Records provided Start Marker

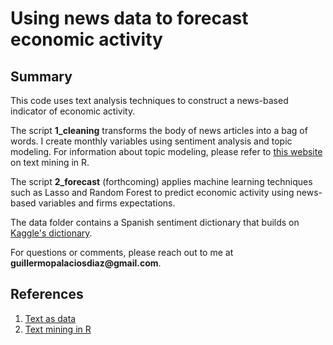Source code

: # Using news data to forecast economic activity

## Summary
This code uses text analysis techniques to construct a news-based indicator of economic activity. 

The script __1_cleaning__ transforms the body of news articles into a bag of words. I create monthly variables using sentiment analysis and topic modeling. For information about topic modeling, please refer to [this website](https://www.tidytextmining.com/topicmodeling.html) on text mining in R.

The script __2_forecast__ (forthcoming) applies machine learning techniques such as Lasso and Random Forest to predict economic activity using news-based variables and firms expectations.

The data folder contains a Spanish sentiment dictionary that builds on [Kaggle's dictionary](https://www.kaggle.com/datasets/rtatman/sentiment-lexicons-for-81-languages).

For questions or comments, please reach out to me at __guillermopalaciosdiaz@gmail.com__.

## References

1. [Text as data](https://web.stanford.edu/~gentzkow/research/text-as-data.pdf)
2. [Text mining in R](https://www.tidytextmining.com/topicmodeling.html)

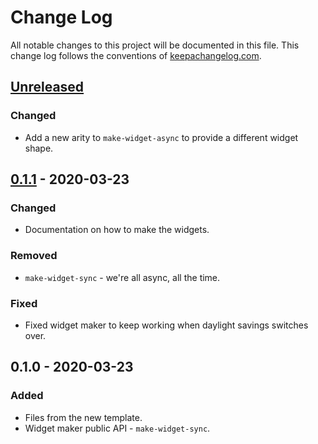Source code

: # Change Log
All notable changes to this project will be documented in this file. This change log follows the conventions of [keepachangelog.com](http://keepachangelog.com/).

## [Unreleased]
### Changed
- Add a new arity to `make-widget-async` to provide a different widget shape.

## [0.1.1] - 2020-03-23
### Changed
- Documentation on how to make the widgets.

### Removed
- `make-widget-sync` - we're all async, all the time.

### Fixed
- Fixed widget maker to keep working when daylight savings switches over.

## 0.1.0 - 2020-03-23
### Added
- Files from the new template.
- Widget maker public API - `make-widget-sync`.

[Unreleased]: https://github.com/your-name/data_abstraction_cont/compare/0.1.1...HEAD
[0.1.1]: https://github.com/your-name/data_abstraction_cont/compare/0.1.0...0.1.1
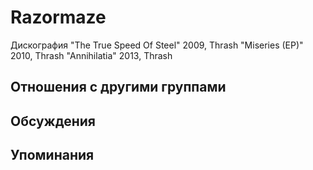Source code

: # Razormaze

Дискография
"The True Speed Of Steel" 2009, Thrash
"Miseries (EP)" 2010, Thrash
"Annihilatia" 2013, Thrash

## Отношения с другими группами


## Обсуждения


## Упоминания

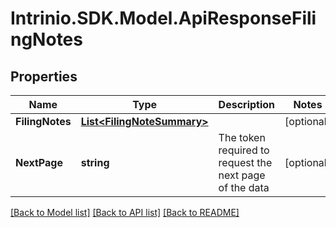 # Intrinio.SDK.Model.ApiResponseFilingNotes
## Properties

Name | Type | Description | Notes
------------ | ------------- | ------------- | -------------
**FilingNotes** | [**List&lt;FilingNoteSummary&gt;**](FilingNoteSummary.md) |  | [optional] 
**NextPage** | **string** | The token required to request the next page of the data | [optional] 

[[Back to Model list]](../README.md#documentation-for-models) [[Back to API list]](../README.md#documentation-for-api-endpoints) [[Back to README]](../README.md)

Records provided End Marker
Records provided Start Marker

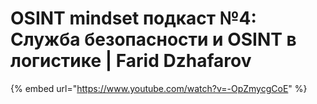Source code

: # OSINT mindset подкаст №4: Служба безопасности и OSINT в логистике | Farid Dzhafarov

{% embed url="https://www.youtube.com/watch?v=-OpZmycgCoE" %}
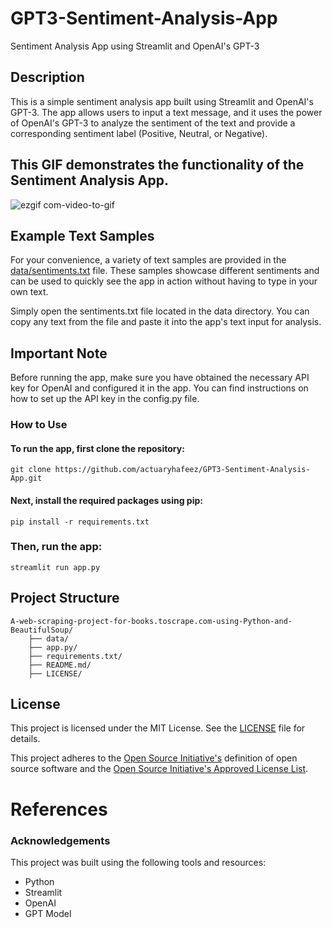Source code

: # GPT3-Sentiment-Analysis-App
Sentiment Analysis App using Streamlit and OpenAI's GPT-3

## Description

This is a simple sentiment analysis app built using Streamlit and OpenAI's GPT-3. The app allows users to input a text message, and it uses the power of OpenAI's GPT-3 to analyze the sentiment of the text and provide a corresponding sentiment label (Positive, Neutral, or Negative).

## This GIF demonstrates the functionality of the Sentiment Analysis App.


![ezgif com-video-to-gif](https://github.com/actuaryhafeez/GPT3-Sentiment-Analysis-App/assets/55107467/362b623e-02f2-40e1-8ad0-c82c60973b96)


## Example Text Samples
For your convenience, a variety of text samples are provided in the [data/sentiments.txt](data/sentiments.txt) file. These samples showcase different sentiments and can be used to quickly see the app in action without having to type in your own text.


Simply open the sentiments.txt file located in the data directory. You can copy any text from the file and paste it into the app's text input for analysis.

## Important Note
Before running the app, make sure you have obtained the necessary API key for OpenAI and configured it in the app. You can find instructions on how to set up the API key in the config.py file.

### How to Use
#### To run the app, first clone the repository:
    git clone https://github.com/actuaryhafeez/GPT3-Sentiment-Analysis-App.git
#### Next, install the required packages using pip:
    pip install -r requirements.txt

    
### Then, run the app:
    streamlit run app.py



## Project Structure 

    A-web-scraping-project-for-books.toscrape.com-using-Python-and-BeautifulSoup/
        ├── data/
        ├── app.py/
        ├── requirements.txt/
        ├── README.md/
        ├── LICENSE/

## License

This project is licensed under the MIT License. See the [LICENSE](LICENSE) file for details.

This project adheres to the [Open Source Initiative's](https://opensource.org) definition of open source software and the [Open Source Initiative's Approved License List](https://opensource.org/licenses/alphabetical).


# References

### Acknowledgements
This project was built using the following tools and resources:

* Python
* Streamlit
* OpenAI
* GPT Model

Records provided End Marker

* Task to carry out
One stretch of the lines above is wanted, from the line that contains "## Example Text Samples" through the line that contains "## Important Note". Output it exactly.

* Response
## Example Text Samples
For your convenience, a variety of text samples are provided in the [data/sentiments.txt](data/sentiments.txt) file. These samples showcase different sentiments and can be used to quickly see the app in action without having to type in your own text.


Simply open the sentiments.txt file located in the data directory. You can copy any text from the file and paste it into the app's text input for analysis.

## Important Note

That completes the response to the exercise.